[[ Working data, beginning ]]

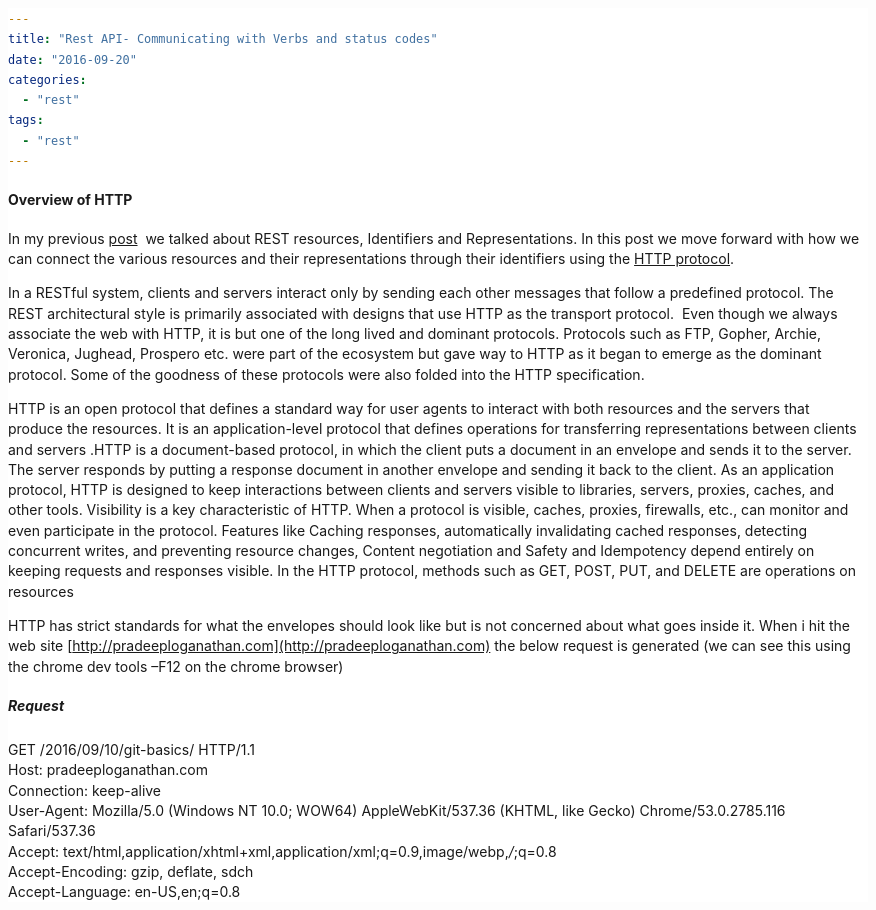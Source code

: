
 ```yaml
---
title: "Rest API- Communicating with Verbs and status codes"
date: "2016-09-20"
categories: 
  - "rest"
tags: 
  - "rest"
---
```


#### Overview of HTTP

In my previous [post](http://pradeeploganathan.com/2016/09/13/what_is_rest/)  we talked about REST resources, Identifiers and Representations. In this post we move forward with how we can connect the various resources and their representations through their identifiers using the [HTTP protocol](https://pradeeploganathan.com/http/what-is-http2/).

In a RESTful system, clients and servers interact only by sending each other messages that follow a predefined protocol. The REST architectural style is primarily associated with designs that use HTTP as the transport protocol.  Even though we always associate the web with HTTP, it is but one of the long lived and dominant protocols. Protocols such as FTP, Gopher, Archie, Veronica, Jughead, Prospero etc. were part of the ecosystem but gave way to HTTP as it began to emerge as the dominant protocol. Some of the goodness of these protocols were also folded into the HTTP specification.

HTTP is an open protocol that defines a standard way for user agents to interact with both resources and the servers that produce the resources. It is an application-level protocol that defines operations for transferring representations between clients and servers .HTTP is a document-based protocol, in which the client puts a document in an envelope and sends it to the server. The server responds by putting a response document in another envelope and sending it back to the client. As an application protocol, HTTP is designed to keep interactions between clients and servers visible to libraries, servers, proxies, caches, and other tools. Visibility is a key characteristic of HTTP. When a protocol is visible, caches, proxies, firewalls, etc., can monitor and even participate in the protocol. Features like Caching responses, automatically invalidating cached responses, detecting concurrent writes, and preventing resource changes, Content negotiation and Safety and Idempotency depend entirely on keeping requests and responses visible. In the HTTP protocol, methods such as GET, POST, PUT, and DELETE are operations on resources

HTTP has strict standards for what the envelopes should look like but is not concerned about what goes inside it. When i hit the web site [http://pradeeploganathan.com](http://pradeeploganathan.com) the below request is generated (we can see this using the chrome dev tools –F12 on the chrome browser)

##### Request

GET /2016/09/10/git-basics/ HTTP/1.1  
Host: pradeeploganathan.com  
Connection: keep-alive  
User-Agent: Mozilla/5.0 (Windows NT 10.0; WOW64) AppleWebKit/537.36 (KHTML, like Gecko) Chrome/53.0.2785.116 Safari/537.36  
Accept: text/html,application/xhtml+xml,application/xml;q=0.9,image/webp,_/_;q=0.8  
Accept-Encoding: gzip, deflate, sdch  
Accept-Language: en-US,en;q=0.8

[[ Working data, end ]]

What needs to be done: Tally up the lines in the data that hold the word "pradeeploganathan". Only the total should be given.

Solution below: 3